Python 2対応。Python 3の場合は、

z = zip(x_train, t_train)の行を、

z = list(zip(x_train, t_train))に書き換える必要がある。

これを行わない場合、shuffle関数の行でTypeError: object of type 'zip' has no len()というエラーが発生する。

ニューラルネットワーク構築

 ニューラルネットはKerasのSequentialモデルを用いて構築する。先に述べたように、本質的にはEmbeddingとDenseの2層だけである。

 学習の発散を防ぐため、EarlyStopping(=学習を適切なタイミングで早期に打ち切る機能)を使用する。一般には評価データから算出される損失関数val_lossを監視対象にし、これが増加に転じたところで学習を停止させるが、今回の場合は評価データを使用しないことと、損失関数lossが減少を続けていても、正解率categorical_accuracyはかえって値が悪くなることがあるので、categorical_accuracyを監視対象に指定する。
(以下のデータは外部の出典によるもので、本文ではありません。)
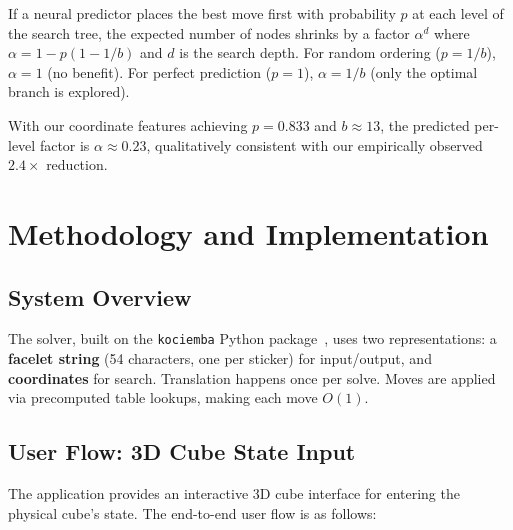\documentclass[graybox]{svmult}
\begin{document}
\begin{theorem}
\label{thm:node-reduction}
If a neural predictor places the best move first with probability $p$ at each level of the search tree, the expected number of nodes shrinks by a factor $\alpha^d$ where $\alpha = 1 - p(1 - 1/b)$ and $d$ is the search depth. For random ordering ($p = 1/b$), $\alpha = 1$ (no benefit). For perfect prediction ($p = 1$), $\alpha = 1/b$ (only the optimal branch is explored).
\end{theorem}

With our coordinate features achieving $p = 0.833$ and $b \approx 13$, the predicted per-level factor is $\alpha \approx 0.23$, qualitatively consistent with our empirically observed $2.4{\times}$ reduction.

\section{Methodology and Implementation}
\label{sec:method}

\subsection{System Overview}
The solver, built on the \texttt{kociemba} Python package~\cite{muodov}, uses two representations: a \textbf{facelet string} (54 characters, one per sticker) for input/output, and \textbf{coordinates} for search. Translation happens once per solve. Moves are applied via precomputed table lookups, making each move $O(1)$.

\subsection{User Flow: 3D Cube State Input}
\label{sec:user-flow}

The application provides an interactive 3D cube interface for entering the physical cube's state. The end-to-end user flow is as follows:
\end{document}
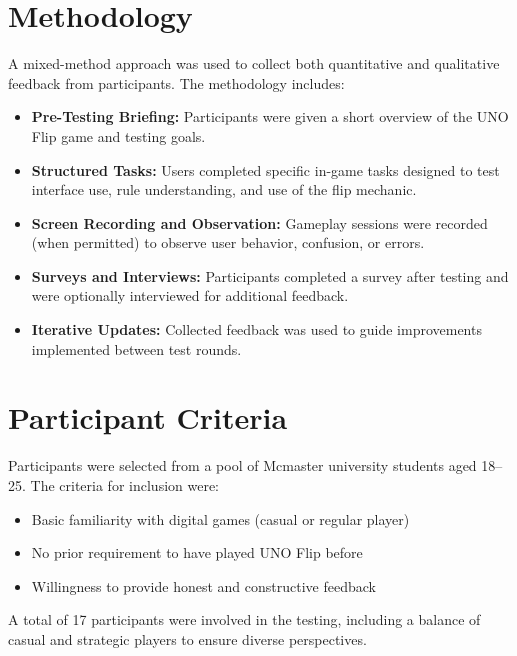 \documentclass[12pt, titlepage]{article}
\begin{document}
\section{Methodology}
A mixed-method approach was used to collect both quantitative and qualitative feedback from participants. The methodology includes:
\begin{itemize}
    \item \textbf{Pre-Testing Briefing:} Participants were given a short overview of the UNO Flip game and testing goals.
    \item \textbf{Structured Tasks:} Users completed specific in-game tasks designed to test interface use, rule understanding, and use of the flip mechanic.
    \item \textbf{Screen Recording and Observation:} Gameplay sessions were recorded (when permitted) to observe user behavior, confusion, or errors.
    \item \textbf{Surveys and Interviews:} Participants completed a survey after testing and were optionally interviewed for additional feedback.
    \item \textbf{Iterative Updates:} Collected feedback was used to guide improvements implemented between test rounds.
\end{itemize}

\section{Participant Criteria}
Participants were selected from a pool of Mcmaster university students aged 18–25. The criteria for inclusion were:
\begin{itemize}
    \item Basic familiarity with digital games (casual or regular player)
    \item No prior requirement to have played UNO Flip before
    \item Willingness to provide honest and constructive feedback
\end{itemize}

A total of 17 participants were involved in the testing, including a balance of casual and strategic players to ensure diverse perspectives.
\end{document}
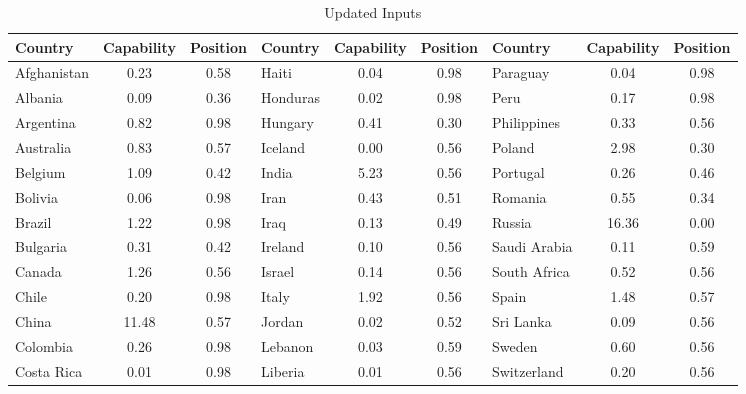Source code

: \begin{landscape}
\begin{table}
  \centering
  \caption{Updated Inputs}
  \label{table:new_inputs}
  \begin{tabular}{lcc||lcc||lcc}
  \hline
  Country            & Capability & Position & Country     & Capability & Position & Country                  & Capability & Position \\
  \hline
Afghanistan        & 0.23       & 0.58     & Haiti       & 0.04       & 0.98     & Paraguay                 & 0.04       & 0.98     \\
Albania            & 0.09       & 0.36     & Honduras    & 0.02       & 0.98     & Peru                     & 0.17       & 0.98     \\
Argentina          & 0.82       & 0.98     & Hungary     & 0.41       & 0.30     & Philippines              & 0.33       & 0.56     \\
Australia          & 0.83       & 0.57     & Iceland     & 0.00       & 0.56     & Poland                   & 2.98       & 0.30     \\
Belgium            & 1.09       & 0.42     & India       & 5.23       & 0.56     & Portugal                 & 0.26       & 0.46     \\
Bolivia            & 0.06       & 0.98     & Iran        & 0.43       & 0.51     & Romania                  & 0.55       & 0.34     \\
Brazil             & 1.22       & 0.98     & Iraq        & 0.13       & 0.49     & Russia                   & 16.36      & 0.00     \\
Bulgaria           & 0.31       & 0.42     & Ireland     & 0.10       & 0.56     & Saudi Arabia             & 0.11       & 0.59     \\
Canada             & 1.26       & 0.56     & Israel      & 0.14       & 0.56     & South Africa             & 0.52       & 0.56     \\
Chile              & 0.20       & 0.98     & Italy       & 1.92       & 0.56     & Spain                    & 1.48       & 0.57     \\
China              & 11.48      & 0.57     & Jordan      & 0.02       & 0.52     & Sri Lanka                & 0.09       & 0.56     \\
Colombia           & 0.26       & 0.98     & Lebanon     & 0.03       & 0.59     & Sweden                   & 0.60       & 0.56     \\
Costa Rica         & 0.01       & 0.98     & Liberia     & 0.01       & 0.56     & Switzerland              & 0.20       & 0.56     \\

\end{tabular}
\end{table}
\end{landscape}
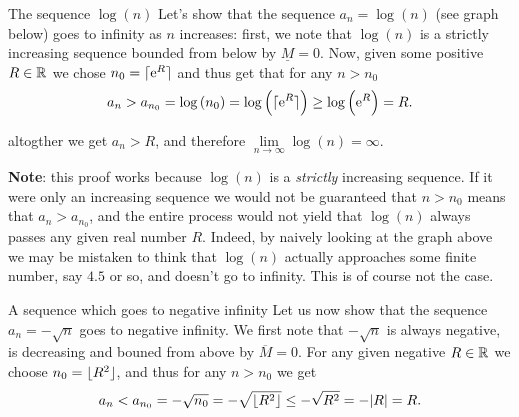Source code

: \vspace{2em}
\begin{example}{The sequence $\log(n)$}{}
	Let's show that the sequence $a_{n}=\log(n)$ (see graph below) goes to infinity as $n$ increases: first, we note that $\log(n)$ is a strictly increasing sequence bounded from below by $\underline{M}=0$. Now, given some positive $R\in\mathbb{R}^{}$ we chose $n_{0}=\lceil \mathrm{e}^{R} \rceil$ and thus get that for any $n>n_{0}$
	\[
		a_{n} > a_{n_{0}} = \log\left(n_{0}\right) = \log\left(\lceil \mathrm{e}^{R} \rceil\right) \geq \log\left(\mathrm{e}^{R}\right) = R.
	\]

	altogther we get $a_{n}>R$, and therefore $\lim\limits_{n\to\infty}\log(n)=\infty$.

	\vspace{2em}
	\begin{center}
	\end{center}

	\textbf{Note}: this proof works because $\log(n)$ is a \textit{strictly} increasing sequence. If it were only an increasing sequence we would not be guaranteed that $n>n_{0}$ means that $a_{n}>a_{n_{0}}$, and the entire process would not yield that $\log(n)$ always passes any given real number $R$. Indeed, by naively looking at the graph above we may be mistaken to think that $\log(n)$ actually approaches some finite number, say $4.5$ or so, and doesn't go to infinity. This is of course not the case.
\end{example}

\begin{example}{A sequence which goes to negative infinity}{}
	Let us now show that the sequence $a_{n}=-\sqrt{n}$ goes to negative infinity. We first note that $-\sqrt{n}$ is always negative, is decreasing and bouned from above by $\overline{M}=0$. For any given negative $R\in\mathbb{R}^{}$ we choose $n_{0}=\lfloor R^{2} \rfloor$, and thus for any $n>n_{0}$ we get
	\[
		a_{n} < a_{n_{0}} = -\sqrt{n_{0}} = -\sqrt{\lfloor R^{2} \rfloor} \leq -\sqrt{R^{2}} = -|R| = R.
	\]

\end{example}

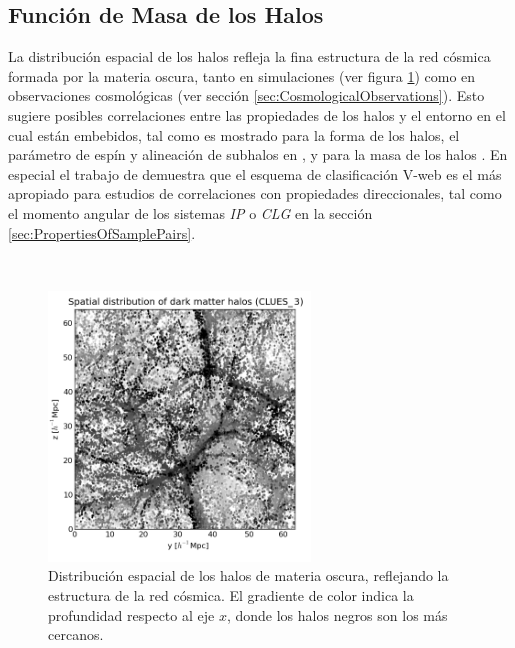 	\subsection{Función de Masa de los Halos}
	\label{subsec:Halos_Properties}


La distribución espacial de los halos refleja la fina estructura de la red 
cósmica formada por la materia oscura, tanto en simulaciones (ver figura 
\ref{fig:Halos_Web}) como en observaciones cosmológicas (ver sección 
\ref{sec:CosmologicalObservations}). Esto sugiere posibles correlaciones 
entre las propiedades de los halos y el entorno en el cual están embebidos, 
tal como es mostrado para la forma de los halos, el parámetro de espín y 
alineación de subhalos en \cite{libeskind2013}, y para la masa de los halos 
\cite{lemson1999}. En especial el trabajo de \cite{libeskind2013} demuestra 
que el esquema de clasificación V-web es el más apropiado para estudios de 
correlaciones con propiedades direccionales, tal como el momento angular de 
los sistemas \textit{IP} o \textit{CLG} en la sección
\ref{sec:PropertiesOfSamplePairs}.

\
\begin{figure}[htbp]
	\centering
	\includegraphics[width=0.62\textwidth]
	{./figures/3_nbody_simulations/Halos_Spatial_Distribution(CLUES_16953).png}

	\caption{\small{Distribución espacial de los halos de materia oscura, 
	reflejando la estructura de la red cósmica. El gradiente de color 
	indica la profundidad respecto al eje $x$, donde los halos negros son 
	los más cercanos.}}
	
	\label{fig:Halos_Web}
\end{figure}


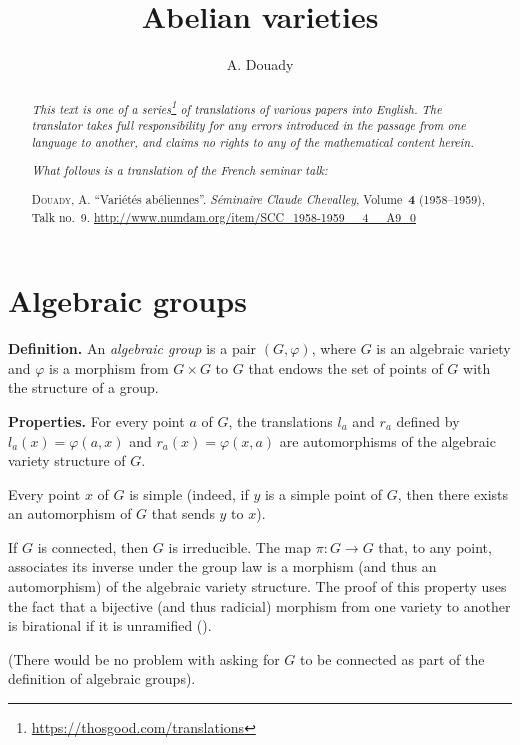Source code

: \documentclass{article}
\title{Abelian varieties}
\author{A. Douady}
\date{}
\newcommand{\doctype}{French seminar talk}
\newcommand{\origcit}{%
  \textsc{Douady, A.}
  ``Vari\'{e}t\'{e}s ab\'{e}liennes''.
  \emph{S\'{e}minaire Claude Chevalley}, Volume~\textbf{4} (1958--1959), Talk no.~9.
  {\url{http://www.numdam.org/item/SCC_1958-1959__4__A9_0}}%
}
\newenvironment{rmenv}[1]
  {\phantomsection\par\medskip\noindent\textbf{#1.}\rmfamily}
  {\medskip}
\newcommand{\oldpage}[1]{\marginpar{\footnotesize$\Big\vert$ \textit{p.~#1}}}
\begin{document}
\maketitle
\thispagestyle{fancy}

\renewcommand{\abstractname}{Translator's note.}

\begin{abstract}
  \renewcommand*{\thefootnote}{\fnsymbol{footnote}}
  \emph{This text is one of a series\footnote{\url{https://thosgood.com/translations}} of translations of various papers into English.}
  \emph{The translator takes full responsibility for any errors introduced in the passage from one language to another, and claims no rights to any of the mathematical content herein.}

  \medskip
  
  \emph{What follows is a translation of the \doctype:}

  \medskip\noindent
  \origcit
\end{abstract}

\setcounter{footnote}{0}

\tableofcontents



\section{Algebraic groups}
\label{1}

\oldpage{9-01}
\begin{rmenv}{Definition}
  An \emph{algebraic group} is a pair $(G,\varphi)$, where $G$ is an algebraic variety and $\varphi$ is a morphism from $G\times G$ to $G$ that endows the set of points of $G$ with the structure of a group.
\end{rmenv}

\begin{rmenv}{Properties}
  For every point $a$ of $G$, the translations $l_a$ and $r_a$ defined by $l_a(x)=\varphi(a,x)$ and $r_a(x)=\varphi(x,a)$ are automorphisms of the algebraic variety structure of $G$.

  Every point $x$ of $G$ is simple (indeed, if $y$ is a simple point of $G$, then there exists an automorphism of $G$ that sends $y$ to $x$).

  If $G$ is connected, then $G$ is irreducible.
  The map $\pi\colon G\to G$ that, to any point, associates its inverse under the group law is a morphism (and thus an automorphism) of the algebraic variety structure.
  The proof of this property uses the fact that a bijective (and thus radicial) morphism from one variety to another is birational if it is unramified (\cite[p.~211, Corollary~2 to Proposition~3, Section~II, Chapter~VI]{1}).

  (There would be no problem with asking for $G$ to be connected as part of the definition of algebraic groups).
\end{rmenv}
\end{document}
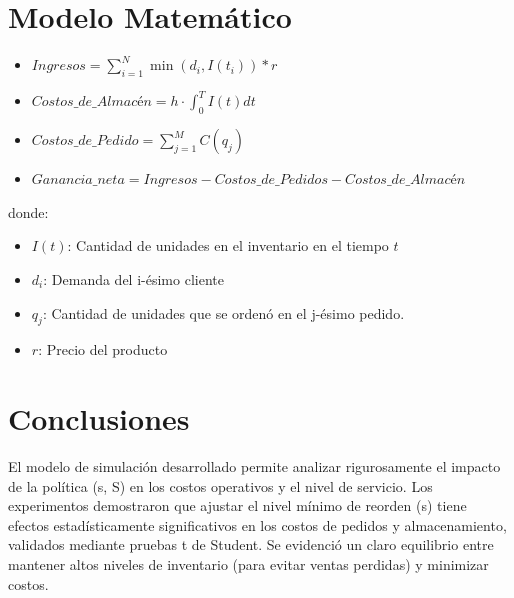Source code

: \documentclass{article}
\begin{document}
\section{Modelo Matemático}
\begin{itemize}
    \item $Ingresos = \sum_{i=1}^{N} \min(d_i, I(t_i)) * r$
    \item $Costos\_de\_Almacén = h \cdot \int_{0}^{T} I(t) dt$
    \item $Costos\_de\_Pedido = \sum_{j=1}^{M} C(q_j)$
    \item $Ganancia\_neta= Ingresos - Costos\_de\_Pedidos - Costos\_de\_Almacén$
\end{itemize}

donde:
\begin{itemize}
    \item $I(t)$: Cantidad de unidades en el inventario en el tiempo $t$
    \item $d_i$: Demanda del i-ésimo cliente
    \item $q_j$: Cantidad de unidades que se ordenó en el j-ésimo pedido.
    \item $r$: Precio del producto
\end{itemize}

\section{Conclusiones}
El modelo de simulación desarrollado permite analizar rigurosamente el impacto de la política (s, S) en los costos operativos y el nivel de servicio. Los experimentos demostraron que ajustar el nivel mínimo de reorden (s) tiene efectos estadísticamente significativos en los costos de pedidos y almacenamiento, validados mediante pruebas t de Student. Se evidenció un claro equilibrio entre mantener altos niveles de inventario (para evitar ventas perdidas) y minimizar costos.
\end{document}
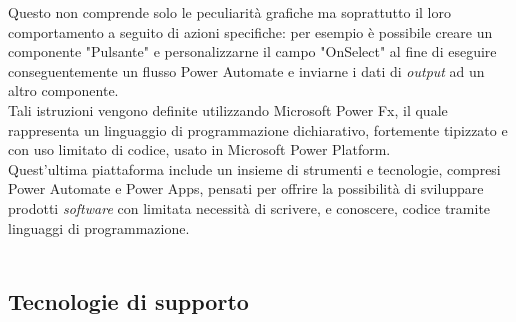 Questo non comprende solo le peculiarità grafiche ma soprattutto il loro comportamento a seguito di azioni specifiche: per esempio è possibile creare un componente "Pulsante" e personalizzarne il campo "OnSelect" al fine di eseguire conseguentemente un flusso Power Automate e inviarne i dati di \emph{output} ad un altro componente.\\
Tali istruzioni vengono definite utilizzando Microsoft Power Fx, il quale rappresenta un linguaggio di programmazione dichiarativo, fortemente tipizzato e con uso limitato di codice, usato in Microsoft Power Platform.\\
Quest'ultima piattaforma include un insieme di strumenti e tecnologie, compresi Power Automate e Power Apps, pensati per offrire la possibilità di sviluppare prodotti \emph{software} con limitata necessità di scrivere, e conoscere, codice tramite linguaggi di programmazione.\\\\

\subsection{Tecnologie di supporto}
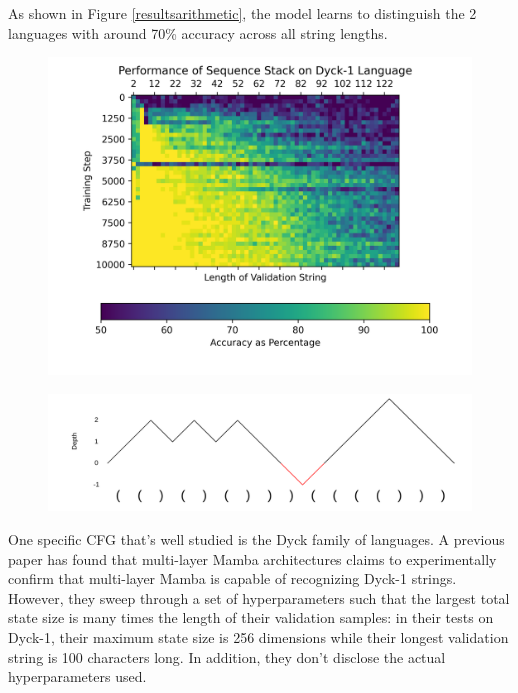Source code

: As shown in Figure \ref{resultsarithmetic}, the model learns to distinguish the
2 languages with around 70\% accuracy across all string lengths.

\begin{figure}
    \includegraphics[width=\textwidth]{figures/dyck.png}
    \caption{}
    \label{resultsdyck}
\end{figure}
\begin{figure}
    \includegraphics[width=\textwidth]{figures/dyck_challenge.pdf}
    \caption{}
    \label{dyckchallenge}
\end{figure}

One specific CFG that's well studied is the Dyck family of languages.
A previous paper\cite{ssmformal} has found that multi-layer Mamba architectures
claims to experimentally confirm that multi-layer Mamba is capable of
recognizing Dyck-1 strings. However, they sweep through a set of hyperparameters
such that the largest total state size is many times the length of their
validation samples: in their tests on Dyck-1, their maximum state size is 256
dimensions while their longest validation string is 100 characters long.
In addition, they don't disclose the actual hyperparameters used.

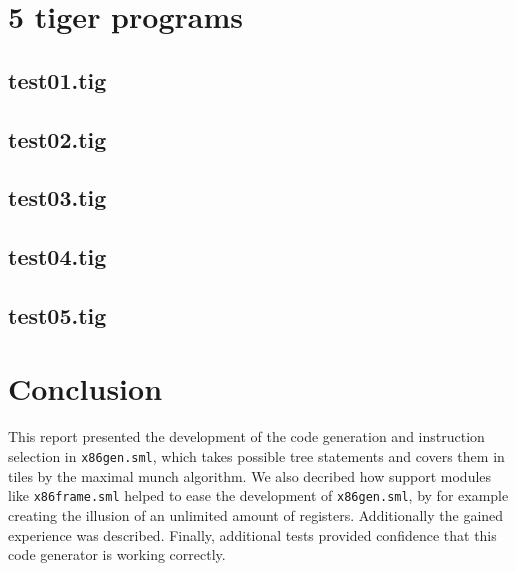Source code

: \documentclass{article}
\begin{document}
\section{5 tiger programs}

\subsection{test01.tig}



\subsection{test02.tig}



\subsection{test03.tig}



\subsection{test04.tig}



\subsection{test05.tig}



\section{Conclusion}

This report presented the development of the code generation and instruction selection in \texttt{x86gen.sml}, which takes possible tree statements and covers them in tiles by the maximal munch algorithm. We also decribed how support modules like \texttt{x86frame.sml} helped to ease the development of \texttt{x86gen.sml}, by for example creating the illusion of an unlimited amount of registers. Additionally the gained experience was described. Finally, additional tests provided confidence that this code generator is working correctly.
\end{document}
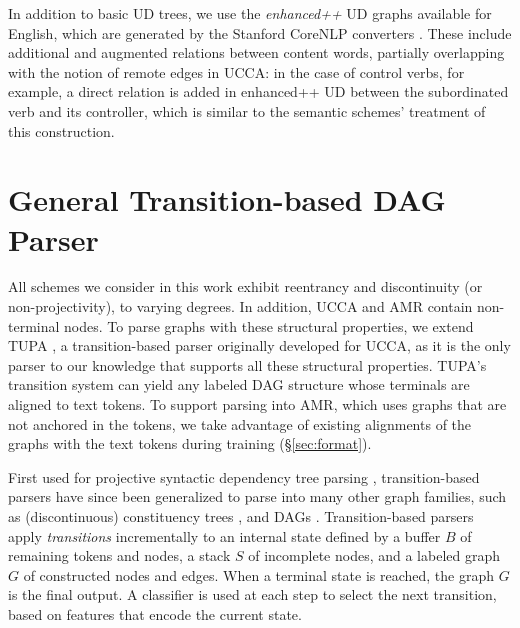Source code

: \documentclass[11pt,a4paper]{article}
\begin{document}
In addition to basic UD trees, we use the \textit{enhanced++} UD graphs available for English,
which are generated by the Stanford CoreNLP converters \cite{SCHUSTER16.779}.
These include additional and augmented relations between content words,
partially overlapping with the notion of remote edges in UCCA:
in the case of control verbs, for example, a direct relation is added in 
enhanced++ UD between the subordinated verb and its controller,
which is similar to the semantic schemes' treatment of this construction.


\section{General Transition-based DAG Parser}\label{sec:model}

All schemes we consider in this work exhibit
reentrancy and discontinuity (or non-projectivity), to varying degrees.
In addition, UCCA and AMR contain non-terminal nodes.
To parse graphs with these structural properties,
we extend TUPA \cite[henceforth HAR17]{hershcovich2017a}, 
a transition-based parser 
originally developed for UCCA,
as it is the only parser to our knowledge that supports 
all these structural properties.
TUPA's transition system can yield any labeled DAG structure
whose terminals are aligned to text tokens.
To support parsing into AMR, which uses graphs that are not anchored in the tokens,
 we take advantage of existing alignments of the graphs with the text
tokens during training (\S\ref{sec:format}).

First used for projective syntactic dependency tree parsing \cite{Nivre03anefficient},
transition-based parsers have since been generalized to parse into many other
graph families, such as (discontinuous) constituency trees \cite[e.g., ][]{zhang2009transition,maier-lichte:2016:DiscoNLP},
and DAGs \cite[e.g.,][]{sagae2008shift,du-EtAl:2015:SemEval}. %
Transition-based parsers apply \textit{transitions}
incrementally to an internal state defined by a buffer $B$ of remaining tokens 
and nodes, a stack $S$ of incomplete nodes, and a labeled graph $G$ of 
constructed nodes and edges.
When a terminal state is reached, the graph $G$ is the final output.
A classifier is used at each step to select the next transition, 
based on features that encode the current state.
\end{document}
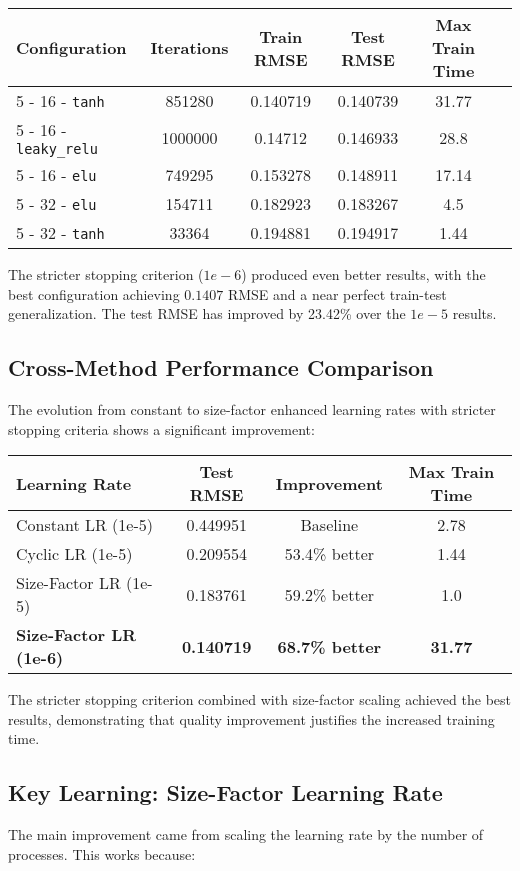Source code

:\documentclass{article}
\begin{document}
\begin{center}
\begin{tabular}{|l|c|c|c|c|c|}
\hline
Configuration & Iterations & Train RMSE & Test RMSE & Max Train Time \\
\hline
5 - 16 - \verb|tanh| & 851280 & 0.140719 & 0.140739 & 31.77 \\
5 - 16 - \verb|leaky_relu| & 1000000 & 0.14712 & 0.146933 & 28.8 \\
5 - 16 - \verb|elu| & 749295 & 0.153278 & 0.148911 & 17.14 \\
5 - 32 - \verb|elu| & 154711 & 0.182923 & 0.183267 & 4.5 \\
5 - 32 - \verb|tanh| & 33364 & 0.194881 & 0.194917 & 1.44 \\
\hline
\end{tabular}
\end{center}

The stricter stopping criterion ($1e-6$) produced even better results, with the best configuration achieving $0.1407$ RMSE and a near perfect train-test generalization. The test RMSE has improved by 23.42\% over the $1e-5$ results.

\subsection{Cross-Method Performance Comparison}
The evolution from constant to size-factor enhanced learning rates with stricter stopping criteria shows a significant improvement:

\begin{center}
\begin{tabular}{|l|c|c|c|}
\hline
Learning Rate & Test RMSE & Improvement & Max Train Time\\
\hline
Constant LR (1e-5) & 0.449951 & Baseline & 2.78 \\
Cyclic LR (1e-5) & 0.209554 & 53.4\% better & 1.44 \\
Size-Factor LR (1e-5) & 0.183761 & 59.2\% better & 1.0 \\
\textbf{Size-Factor LR (1e-6)} & \textbf{0.140719} & \textbf{68.7\% better} & \textbf{31.77} \\
\hline
\end{tabular}
\end{center}

The stricter stopping criterion combined with size-factor scaling achieved the best results, demonstrating that quality improvement justifies the increased training time.

\subsection{Key Learning: Size-Factor Learning Rate}
The main improvement came from scaling the learning rate by the number of processes. This works because:
\end{document}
 また、重み行列の初期値は乱数で与えられるが、これが試行のたびに毎回同じになるように、乱数のseed指定を行う。

Python
class Prediction :
  def __init__(self, input_dim, output_dim):
    self.input_dim = input_dim
    self.output_dim = output_dim
            
  def create_model(self):
    model = Sequential()
    model.add(Embedding(self.input_dim, self.output_dim, input_length=1, embeddings_initializer=uniform(seed=20170719)))
    model.add(Flatten())
    model.add(Dense(self.input_dim, use_bias=False, kernel_initializer=glorot_uniform(seed=20170719)))
    model.add(Activation("softmax"))
    model.compile(loss="categorical_crossentropy", optimizer="RMSprop", metrics=['categorical_accuracy'])
    print('#2')
    return model
  
  # 学習
  def train(self, x_train, t_train,batch_size, epochs, maxlen, emb_param) :
    early_stopping = EarlyStopping(monitor='categorical_accuracy', patience=1, verbose=1)
    print ('#1', t_train.shape)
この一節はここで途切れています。